Ma perché meravigliarsi se atei, agnostici, eretici, apostati, autori di fanta-inchieste, avventurieri della penna, e altri loro compagni di strada si sono unilateralmente schierati dalla parte dei negatori della natura divina (e, sotto il profilo storico, a volte persino dell’esistenza fisica) dell’uomo di Nazareth? La prima volta che Gesù fu portato al Tempio fu subito riconosciuto come “skandalon”. Letteralmente: pietra d’intralcio. Perché la storia può essere raccontata anche al rovescio. E quella di Cristo non fa eccezione: dicerie e calunnie sul suo conto sono state sempre dette e saranno sempre ripetute. C’è una storia che può essere raccontata con gli occhi di chi non crede. C’è una storia che può essere raccontata con gli occhi di chi non sa. Sulla vicenda del Nazareno ci sono documenti che non hanno sempre lo stesso valore: esistono Scritture che hanno un’attendibilità che invece i testi apocrifi, quelli tardivi e quelli (anche subdolamente) fantasiosi, non possono in alcun modo vantare.
Le stesse invenzioni “artistiche” sui presunti rapporti tra Gesù e la Maddalena, e altre temerarie e variegate ossessioni sessuali seminate nei racconti dei nostri pruriginosissimi giorni possono rivendicare una tradizione anch’essa basata sulle fonti del secondo secolo dell’era volgare, nei testi apocrifi e in quelli gnostici. Ne abbiamo traccia persino nelle lettere di Gerolamo e negli scritti di altri Padri della Chiesa.

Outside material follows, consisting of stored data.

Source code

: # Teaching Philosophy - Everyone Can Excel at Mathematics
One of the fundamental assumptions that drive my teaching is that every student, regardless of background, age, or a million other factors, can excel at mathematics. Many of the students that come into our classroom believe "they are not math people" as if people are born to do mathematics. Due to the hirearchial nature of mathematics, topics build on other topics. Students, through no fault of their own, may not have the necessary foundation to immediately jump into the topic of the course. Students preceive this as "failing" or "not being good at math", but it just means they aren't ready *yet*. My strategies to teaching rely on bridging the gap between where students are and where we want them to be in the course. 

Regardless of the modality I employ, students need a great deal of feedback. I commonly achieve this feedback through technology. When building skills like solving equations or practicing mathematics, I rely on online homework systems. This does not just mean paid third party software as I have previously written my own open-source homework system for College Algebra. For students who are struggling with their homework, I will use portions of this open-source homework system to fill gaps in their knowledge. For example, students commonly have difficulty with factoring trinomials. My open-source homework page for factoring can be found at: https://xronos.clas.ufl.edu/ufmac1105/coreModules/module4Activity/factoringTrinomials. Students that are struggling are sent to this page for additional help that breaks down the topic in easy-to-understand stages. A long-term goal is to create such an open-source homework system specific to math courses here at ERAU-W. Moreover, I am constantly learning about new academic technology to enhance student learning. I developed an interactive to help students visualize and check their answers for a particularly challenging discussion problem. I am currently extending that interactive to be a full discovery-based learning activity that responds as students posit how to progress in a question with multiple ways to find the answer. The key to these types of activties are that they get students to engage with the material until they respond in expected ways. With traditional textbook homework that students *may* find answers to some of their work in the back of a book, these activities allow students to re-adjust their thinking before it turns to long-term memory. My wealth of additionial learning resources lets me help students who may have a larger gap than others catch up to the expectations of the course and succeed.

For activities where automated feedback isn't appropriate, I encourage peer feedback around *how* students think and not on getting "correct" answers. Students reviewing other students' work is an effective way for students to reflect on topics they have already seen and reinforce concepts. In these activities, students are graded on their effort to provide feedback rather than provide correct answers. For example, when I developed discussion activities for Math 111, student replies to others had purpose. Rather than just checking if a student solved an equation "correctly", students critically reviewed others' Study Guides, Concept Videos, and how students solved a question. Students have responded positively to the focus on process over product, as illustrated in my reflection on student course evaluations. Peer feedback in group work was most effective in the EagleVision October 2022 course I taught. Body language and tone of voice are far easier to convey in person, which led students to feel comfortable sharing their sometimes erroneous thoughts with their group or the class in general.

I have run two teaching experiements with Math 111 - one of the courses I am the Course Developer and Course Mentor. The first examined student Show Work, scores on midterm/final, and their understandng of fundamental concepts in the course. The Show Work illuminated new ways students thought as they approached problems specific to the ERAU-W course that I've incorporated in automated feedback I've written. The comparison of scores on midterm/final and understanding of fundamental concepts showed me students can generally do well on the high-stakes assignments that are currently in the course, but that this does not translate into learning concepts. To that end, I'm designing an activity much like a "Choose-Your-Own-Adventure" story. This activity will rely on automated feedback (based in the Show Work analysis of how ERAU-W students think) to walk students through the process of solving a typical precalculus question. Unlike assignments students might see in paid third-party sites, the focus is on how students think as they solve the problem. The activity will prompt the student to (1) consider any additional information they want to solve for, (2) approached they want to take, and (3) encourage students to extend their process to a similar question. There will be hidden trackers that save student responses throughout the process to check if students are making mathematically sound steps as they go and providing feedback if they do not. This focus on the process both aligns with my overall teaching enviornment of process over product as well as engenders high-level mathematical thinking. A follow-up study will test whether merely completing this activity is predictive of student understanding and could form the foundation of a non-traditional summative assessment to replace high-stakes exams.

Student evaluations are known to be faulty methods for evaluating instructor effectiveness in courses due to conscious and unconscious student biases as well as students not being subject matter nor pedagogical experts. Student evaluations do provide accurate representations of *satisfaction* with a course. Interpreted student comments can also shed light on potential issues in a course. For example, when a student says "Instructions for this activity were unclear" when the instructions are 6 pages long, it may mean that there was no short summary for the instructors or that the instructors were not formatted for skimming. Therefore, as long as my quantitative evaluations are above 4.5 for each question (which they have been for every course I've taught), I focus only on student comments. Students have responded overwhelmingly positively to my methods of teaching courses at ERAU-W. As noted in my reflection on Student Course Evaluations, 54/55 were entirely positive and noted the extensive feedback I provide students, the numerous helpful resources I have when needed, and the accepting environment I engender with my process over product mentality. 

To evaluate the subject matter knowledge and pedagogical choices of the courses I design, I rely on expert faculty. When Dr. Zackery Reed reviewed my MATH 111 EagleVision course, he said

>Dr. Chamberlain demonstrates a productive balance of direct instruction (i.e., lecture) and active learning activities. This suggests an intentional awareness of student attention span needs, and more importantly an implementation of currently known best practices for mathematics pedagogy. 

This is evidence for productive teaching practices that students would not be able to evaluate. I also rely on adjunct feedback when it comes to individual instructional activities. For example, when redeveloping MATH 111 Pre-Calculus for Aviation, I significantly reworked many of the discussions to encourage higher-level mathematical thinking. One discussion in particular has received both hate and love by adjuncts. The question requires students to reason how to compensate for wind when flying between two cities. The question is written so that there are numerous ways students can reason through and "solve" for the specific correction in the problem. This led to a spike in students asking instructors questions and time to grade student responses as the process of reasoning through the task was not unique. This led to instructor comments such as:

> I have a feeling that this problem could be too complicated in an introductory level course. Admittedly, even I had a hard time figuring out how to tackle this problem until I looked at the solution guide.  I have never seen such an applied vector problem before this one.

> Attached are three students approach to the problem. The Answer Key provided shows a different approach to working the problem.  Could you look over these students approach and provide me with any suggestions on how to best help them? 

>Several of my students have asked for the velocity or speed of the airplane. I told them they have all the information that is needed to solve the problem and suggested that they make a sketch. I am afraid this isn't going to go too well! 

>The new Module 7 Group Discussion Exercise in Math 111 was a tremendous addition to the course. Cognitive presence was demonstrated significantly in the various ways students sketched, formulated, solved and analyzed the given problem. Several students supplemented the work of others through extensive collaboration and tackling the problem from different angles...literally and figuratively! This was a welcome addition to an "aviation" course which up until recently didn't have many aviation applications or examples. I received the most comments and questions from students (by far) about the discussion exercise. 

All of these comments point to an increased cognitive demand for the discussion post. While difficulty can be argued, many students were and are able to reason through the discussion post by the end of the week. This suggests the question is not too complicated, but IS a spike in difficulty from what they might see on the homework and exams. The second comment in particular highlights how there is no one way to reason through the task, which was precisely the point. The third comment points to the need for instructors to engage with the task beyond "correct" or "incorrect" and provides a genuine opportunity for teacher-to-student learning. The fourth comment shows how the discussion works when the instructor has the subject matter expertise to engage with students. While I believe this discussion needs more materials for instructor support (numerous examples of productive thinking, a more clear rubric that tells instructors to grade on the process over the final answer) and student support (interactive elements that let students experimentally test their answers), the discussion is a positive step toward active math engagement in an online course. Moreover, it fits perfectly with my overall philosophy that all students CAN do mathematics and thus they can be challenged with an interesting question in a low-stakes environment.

Vogliamo dire: sapevamo già tutto, o moltissimo, allora non rifilateci le vostre storie come novità. Certo, in nome della libertà di cambiare opinione, o di mettere in discussione un credo al quale si è attenuto fino alle soglie della vecchiaia, (quando non si ha più nulla da perdere), Olmi, che abbiamo preso ad esempio emblematico del discorso, ha tutto il diritto di mettere in discussione Dio e il Papa, la Società e la Chiesa, l’Ordine del Mondo, l’Insensatezza della Storia, l’Inutilità della Cultura. Tabula rasa, in un Paese come il nostro, in cui la Politica si è frantumata in guerra per bande, la Società Civile si è lasciata corrompere e soffocare dalla Politica, la Cultura si è fatta “Comunicazione di massa”, merce, notte bianca, fiera delle vanità.
Ma per colpa di chi? L’interrogazione sul senso di tutto questo travolge chi si fermi un momento e si guardi attorno: vedrà la desolazione, e in un orizzonte più vicino scorgerà forse anche la fine della speranza. Né pensiero forte, né pensiero debole. Perché gli intellettuali non hanno salvato il mondo, nel Novecento, né l’hanno migliorato in questi ultimi decenni. Non c’è bisogno di essere dei geni per cercare il vero e il giusto senza lasciarsi frastornare dal rumore di fondo che riempie i nostri vuoti. Al vero e al giusto, avrebbe detto Lev Tolstoj, bisogna saper sacrificare anche il bello, se non vi si integra.
Si definisce tutto ciò revisionismo? Lo si manifesta come desiderio di sapere – ancora una volta – chi è il giovane falegname di Nazareth? Lo si nega (lo si rinnega) se non si trova una risposta che soddisfi, se non è a nostra misura, se non risolve per miracolo le nostre frustrazioni profondamente sentite, se non ci dice perché è consentito lo scandalo della disobbedienza e del peccato, del male e del dolore? È bisogno di comprendere? E se fosse, tutto questo, solo il vero mistero di Cristo?